2.3. Tissue segmentation

The BET (Smith, 2002) and FAST (Zhang et al., 2001) tools provided with the freely-available FMRIB Software Library (FSL) (Smith et al., 2004) were used to perform skull stripping and whole brain tissue segmentation, respectively. For each subject dataset, home-written MATLAB (version 2010b, The MathWorks, Natick, MA) functions then were used to extract the obliqued ACC MRS voxel to obtain within-voxel gray matter (GM), white matter (WM), and cerebrospinal fluid (CSF) tissue content for each subject. The GM percentage was calculated as the ration to total brain matter (i.e. 100 × GM / [WM + GM]).

2.4. 2D MRS data processing

2D 1H MRS data were stored as Siemens TWIX files and transferred to a personal computer system for pre-processing using MATLAB scripts. Recombination of the four receiver channels was performed using a scaled square-root of sum-of-squares conjugate reconstruction method for both water suppressed and unsuppressed data. For the metabolite water suppressed data, eddy current distortions initially were accounted for using an established time-domain method,(Klose, 1990) where each TE step from a given 2D 1H MRS dataset was corrected using the corresponding water unsuppressed data recorded at the same TE. Following coil cluster combination and eddy current correction, the residual water signal was removed on a TE-by-TE basis using a Hankel singular value decomposition (HSVD) routine. Finally, the corrected and water filtered metabolite data were reconstructed to yield a 2D matrix characterized by 100 TE steps and 2048 complex points, and reformatted to produce individual file types recorded for analysis by the ProFit software. The ProFit algorithm was applied identically to all ACC 2D 1H MRS data as detailed in previous reports, (Prescot and Renshaw, 2013, Schulte and Boesiger, 2006) where following zero-filling of the 2D matrix to 200 points along the indirectly detected dimension, 2D fast Fourier Transformation, and phase correction and frequency realignment, the software fitted the a basis set of nineteen metabolites in fully automated fashion. The basis set consisted of: total creatine (Cre), N-acetyl aspartate (NAA), glycerophosphorylcholine (GPC), phosphorylcholine (PCh), alanine (Ala), aspartate (Asp), γ-amino butyric acid (GABA), glucose (Glc), Gln, Glu, glycine (Gly), glutathione (GSH), lactate (Lac), myoinositol (Ins), N-acetyl aspartylglutamate (NAAG), phosphoethanolamine (PE), taurine (Tau), scyllo-inositol (sI), and ascorbic acid (Asc). The Cre methylene (CH2) and methyl (CH3) protons were fitted separately whereas the separate GPC and PCh peaks ultimately were considered as a composite resonance (Cho). The Cramer-Rao lower bound (CRLB) values reported by ProFit were used for assessing final metabolite fit precision. Metabolites with CRLB outputs of < 20% are considered sufficient. Any CRLB values > 20% were excluded from the analysis.
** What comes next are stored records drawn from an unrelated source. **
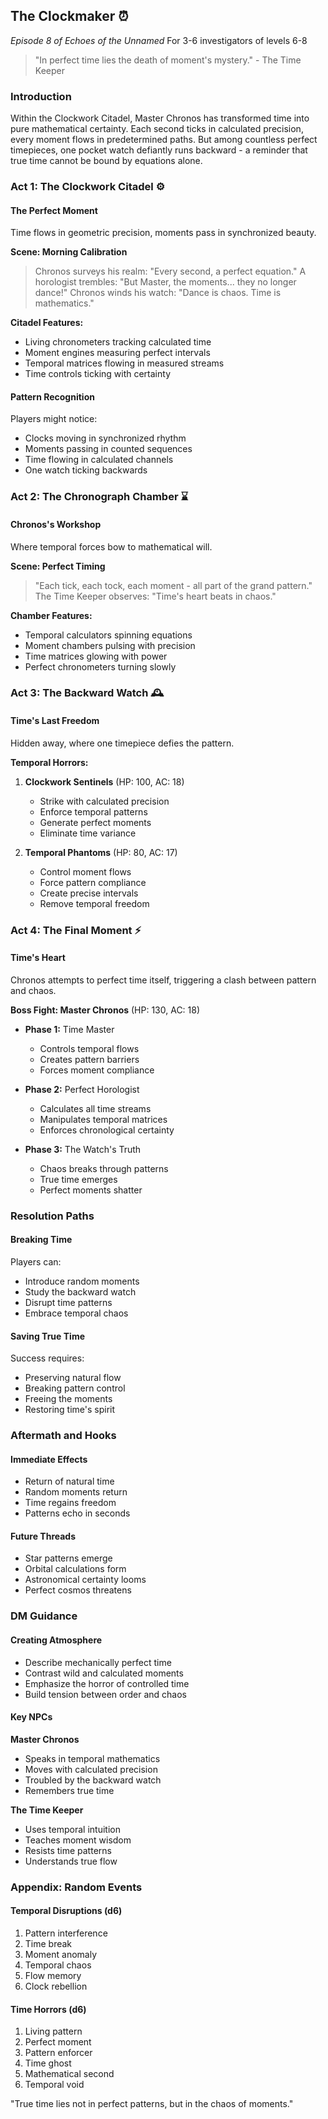## The Clockmaker ⏰
*Episode 8 of Echoes of the Unnamed*
For 3-6 investigators of levels 6-8

> "In perfect time lies the death of moment's mystery." - The Time Keeper

### Introduction
Within the Clockwork Citadel, Master Chronos has transformed time into pure mathematical certainty. Each second ticks in calculated precision, every moment flows in predetermined paths. But among countless perfect timepieces, one pocket watch defiantly runs backward - a reminder that true time cannot be bound by equations alone.

### Act 1: The Clockwork Citadel ⚙️

#### The Perfect Moment
Time flows in geometric precision, moments pass in synchronized beauty.

**Scene: Morning Calibration**
> Chronos surveys his realm: "Every second, a perfect equation."
> A horologist trembles: "But Master, the moments... they no longer dance!"
> Chronos winds his watch: "Dance is chaos. Time is mathematics."

**Citadel Features:**
- Living chronometers tracking calculated time
- Moment engines measuring perfect intervals
- Temporal matrices flowing in measured streams
- Time controls ticking with certainty

#### Pattern Recognition
Players might notice:
- Clocks moving in synchronized rhythm
- Moments passing in counted sequences
- Time flowing in calculated channels
- One watch ticking backwards

### Act 2: The Chronograph Chamber ⌛

#### Chronos's Workshop
Where temporal forces bow to mathematical will.

**Scene: Perfect Timing**
> "Each tick, each tock, each moment - all part of the grand pattern."
> The Time Keeper observes: "Time's heart beats in chaos."

**Chamber Features:**
- Temporal calculators spinning equations
- Moment chambers pulsing with precision
- Time matrices glowing with power
- Perfect chronometers turning slowly

### Act 3: The Backward Watch 🕰️

#### Time's Last Freedom
Hidden away, where one timepiece defies the pattern.

**Temporal Horrors:**
1. **Clockwork Sentinels** (HP: 100, AC: 18)
   - Strike with calculated precision
   - Enforce temporal patterns
   - Generate perfect moments
   - Eliminate time variance

2. **Temporal Phantoms** (HP: 80, AC: 17)
   - Control moment flows
   - Force pattern compliance
   - Create precise intervals
   - Remove temporal freedom

### Act 4: The Final Moment ⚡

#### Time's Heart
Chronos attempts to perfect time itself, triggering a clash between pattern and chaos.

**Boss Fight: Master Chronos** (HP: 130, AC: 18)
- **Phase 1:** Time Master
  - Controls temporal flows
  - Creates pattern barriers
  - Forces moment compliance

- **Phase 2:** Perfect Horologist
  - Calculates all time streams
  - Manipulates temporal matrices
  - Enforces chronological certainty

- **Phase 3:** The Watch's Truth
  - Chaos breaks through patterns
  - True time emerges
  - Perfect moments shatter

### Resolution Paths

#### Breaking Time
Players can:
- Introduce random moments
- Study the backward watch
- Disrupt time patterns
- Embrace temporal chaos

#### Saving True Time
Success requires:
- Preserving natural flow
- Breaking pattern control
- Freeing the moments
- Restoring time's spirit

### Aftermath and Hooks

#### Immediate Effects
- Return of natural time
- Random moments return
- Time regains freedom
- Patterns echo in seconds

#### Future Threads
- Star patterns emerge
- Orbital calculations form
- Astronomical certainty looms
- Perfect cosmos threatens

### DM Guidance

#### Creating Atmosphere
- Describe mechanically perfect time
- Contrast wild and calculated moments
- Emphasize the horror of controlled time
- Build tension between order and chaos

#### Key NPCs

**Master Chronos**
- Speaks in temporal mathematics
- Moves with calculated precision
- Troubled by the backward watch
- Remembers true time

**The Time Keeper**
- Uses temporal intuition
- Teaches moment wisdom
- Resists time patterns
- Understands true flow

### Appendix: Random Events

#### Temporal Disruptions (d6)
1. Pattern interference
2. Time break
3. Moment anomaly
4. Temporal chaos
5. Flow memory
6. Clock rebellion

#### Time Horrors (d6)
1. Living pattern
2. Perfect moment
3. Pattern enforcer
4. Time ghost
5. Mathematical second
6. Temporal void

"True time lies not in perfect patterns, but in the chaos of moments."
2.5. 2D MRS data statistical analysis

Analysis of variance (ANOVA) initially was performed using OriginLab (OriginLab Corporation, Northampton, MA) to test for group differences for all metabolite/Cre ratios between healthy controls and migraineurs. In addition, we used a multivariate approach to classify migraineurs from healthy subjects based on the ratio of all 19 metabolites expressed as the ratio to Cre (features). A quadratic discriminant analysis (QDA) model was used in a forward feature selection wrapper method (Kohavi and John, 1997) as implemented in MATLAB, with the dataset (33 healthy controls, 32 migraineurs) being randomly divided into training (N = 49) and testing (N = 16) groups. The feature selection procedure uses the minimum classification error (MCE) of the learning algorithm QDA on each feature subset as the performance indicator for each subset. The training set is used to select the features and fit the QDA model while the test set is used to evaluate the performance of the selected feature. Each candidate feature subset is evaluated and compared with the application of a stratified 10-fold cross-validation of the training set. These steps were implemented in MATLAB using the functions ‘cvpartition’, ‘sequentialfs’, and ‘crossval’, which are all provided with the Statistics Toolbox™.

3. Results

3.1. Subjects

Clinical characteristics (including medication usage) for individual migraine subjects are given in Table 1 and all migraine subjects were matched with age-gender to controls.

Table 1.

Clinical characteristics (including medication usage) for individual migraine subjects.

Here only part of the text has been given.